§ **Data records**
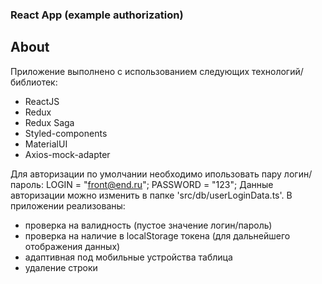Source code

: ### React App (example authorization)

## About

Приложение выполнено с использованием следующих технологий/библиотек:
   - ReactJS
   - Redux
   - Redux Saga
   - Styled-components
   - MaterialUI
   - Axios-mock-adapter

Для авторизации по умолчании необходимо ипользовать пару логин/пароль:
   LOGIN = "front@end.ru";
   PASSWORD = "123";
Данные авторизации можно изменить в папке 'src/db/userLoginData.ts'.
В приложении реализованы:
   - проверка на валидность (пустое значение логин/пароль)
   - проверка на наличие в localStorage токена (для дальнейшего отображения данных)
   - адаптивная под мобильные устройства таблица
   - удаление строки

==

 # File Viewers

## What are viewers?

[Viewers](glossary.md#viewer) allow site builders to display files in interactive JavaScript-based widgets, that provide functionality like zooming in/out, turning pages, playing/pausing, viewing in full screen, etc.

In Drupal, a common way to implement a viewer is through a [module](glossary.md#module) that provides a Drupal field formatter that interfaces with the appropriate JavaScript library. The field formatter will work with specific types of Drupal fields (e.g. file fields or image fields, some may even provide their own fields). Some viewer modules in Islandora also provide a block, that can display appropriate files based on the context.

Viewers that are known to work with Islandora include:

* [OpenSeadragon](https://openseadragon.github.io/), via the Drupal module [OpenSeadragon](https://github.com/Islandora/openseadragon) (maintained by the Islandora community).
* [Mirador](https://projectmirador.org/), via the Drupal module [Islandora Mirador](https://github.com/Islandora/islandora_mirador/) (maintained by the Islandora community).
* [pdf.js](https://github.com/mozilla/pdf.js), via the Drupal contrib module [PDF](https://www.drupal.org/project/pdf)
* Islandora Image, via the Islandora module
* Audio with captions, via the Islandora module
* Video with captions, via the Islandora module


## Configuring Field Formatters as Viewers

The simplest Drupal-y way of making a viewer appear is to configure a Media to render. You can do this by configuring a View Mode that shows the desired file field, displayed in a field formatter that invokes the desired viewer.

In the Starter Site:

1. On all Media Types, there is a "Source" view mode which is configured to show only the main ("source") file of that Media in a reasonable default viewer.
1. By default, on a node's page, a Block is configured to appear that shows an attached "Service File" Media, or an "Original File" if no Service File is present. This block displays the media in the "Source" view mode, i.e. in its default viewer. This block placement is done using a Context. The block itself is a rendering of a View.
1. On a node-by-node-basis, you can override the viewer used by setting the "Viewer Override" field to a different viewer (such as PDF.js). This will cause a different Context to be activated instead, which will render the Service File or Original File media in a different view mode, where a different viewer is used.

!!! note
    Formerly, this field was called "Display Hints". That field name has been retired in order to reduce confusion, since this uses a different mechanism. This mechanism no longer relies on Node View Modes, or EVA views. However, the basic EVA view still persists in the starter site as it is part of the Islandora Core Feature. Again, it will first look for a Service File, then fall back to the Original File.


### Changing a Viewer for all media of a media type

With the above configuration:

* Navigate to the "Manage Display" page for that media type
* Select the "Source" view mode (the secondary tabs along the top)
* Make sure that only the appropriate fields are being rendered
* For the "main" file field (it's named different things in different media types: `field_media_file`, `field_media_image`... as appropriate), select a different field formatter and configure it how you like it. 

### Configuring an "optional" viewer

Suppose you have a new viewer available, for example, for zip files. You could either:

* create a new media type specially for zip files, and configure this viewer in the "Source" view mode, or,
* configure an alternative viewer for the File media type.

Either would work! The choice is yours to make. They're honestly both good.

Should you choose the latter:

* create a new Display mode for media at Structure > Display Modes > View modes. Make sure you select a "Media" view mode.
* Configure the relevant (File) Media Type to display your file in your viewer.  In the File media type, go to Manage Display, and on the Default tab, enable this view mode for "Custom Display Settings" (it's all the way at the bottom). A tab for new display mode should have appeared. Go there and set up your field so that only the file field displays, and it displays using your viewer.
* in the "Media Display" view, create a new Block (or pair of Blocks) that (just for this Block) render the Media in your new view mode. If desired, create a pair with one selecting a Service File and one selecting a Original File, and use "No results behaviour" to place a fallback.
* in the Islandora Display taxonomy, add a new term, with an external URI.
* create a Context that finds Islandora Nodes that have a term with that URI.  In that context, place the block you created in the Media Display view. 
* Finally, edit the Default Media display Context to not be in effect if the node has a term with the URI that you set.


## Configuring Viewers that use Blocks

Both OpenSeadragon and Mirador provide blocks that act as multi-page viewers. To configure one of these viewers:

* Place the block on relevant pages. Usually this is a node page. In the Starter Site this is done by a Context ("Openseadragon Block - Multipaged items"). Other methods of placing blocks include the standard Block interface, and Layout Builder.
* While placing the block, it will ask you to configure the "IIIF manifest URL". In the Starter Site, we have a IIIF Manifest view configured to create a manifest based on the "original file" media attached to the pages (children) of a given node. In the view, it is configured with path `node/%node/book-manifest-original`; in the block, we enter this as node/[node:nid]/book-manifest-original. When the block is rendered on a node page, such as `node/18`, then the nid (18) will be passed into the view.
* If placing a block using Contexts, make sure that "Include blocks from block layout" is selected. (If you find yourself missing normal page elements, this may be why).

§ **Aim of the exercise**
Within the data above, the span starting at the line containing "App (example authorization)" and ending at the line containing "- удаление строки" is to be retyped exactly, with no other lines.

§ **Response area**
: ### React App (example authorization)

## About

Приложение выполнено с использованием следующих технологий/библиотек:
   - ReactJS
   - Redux
   - Redux Saga
   - Styled-components
   - MaterialUI
   - Axios-mock-adapter

Для авторизации по умолчании необходимо ипользовать пару логин/пароль:
   LOGIN = "front@end.ru";
   PASSWORD = "123";
Данные авторизации можно изменить в папке 'src/db/userLoginData.ts'.
В приложении реализованы:
   - проверка на валидность (пустое значение логин/пароль)
   - проверка на наличие в localStorage токена (для дальнейшего отображения данных)
   - адаптивная под мобильные устройства таблица
   - удаление строки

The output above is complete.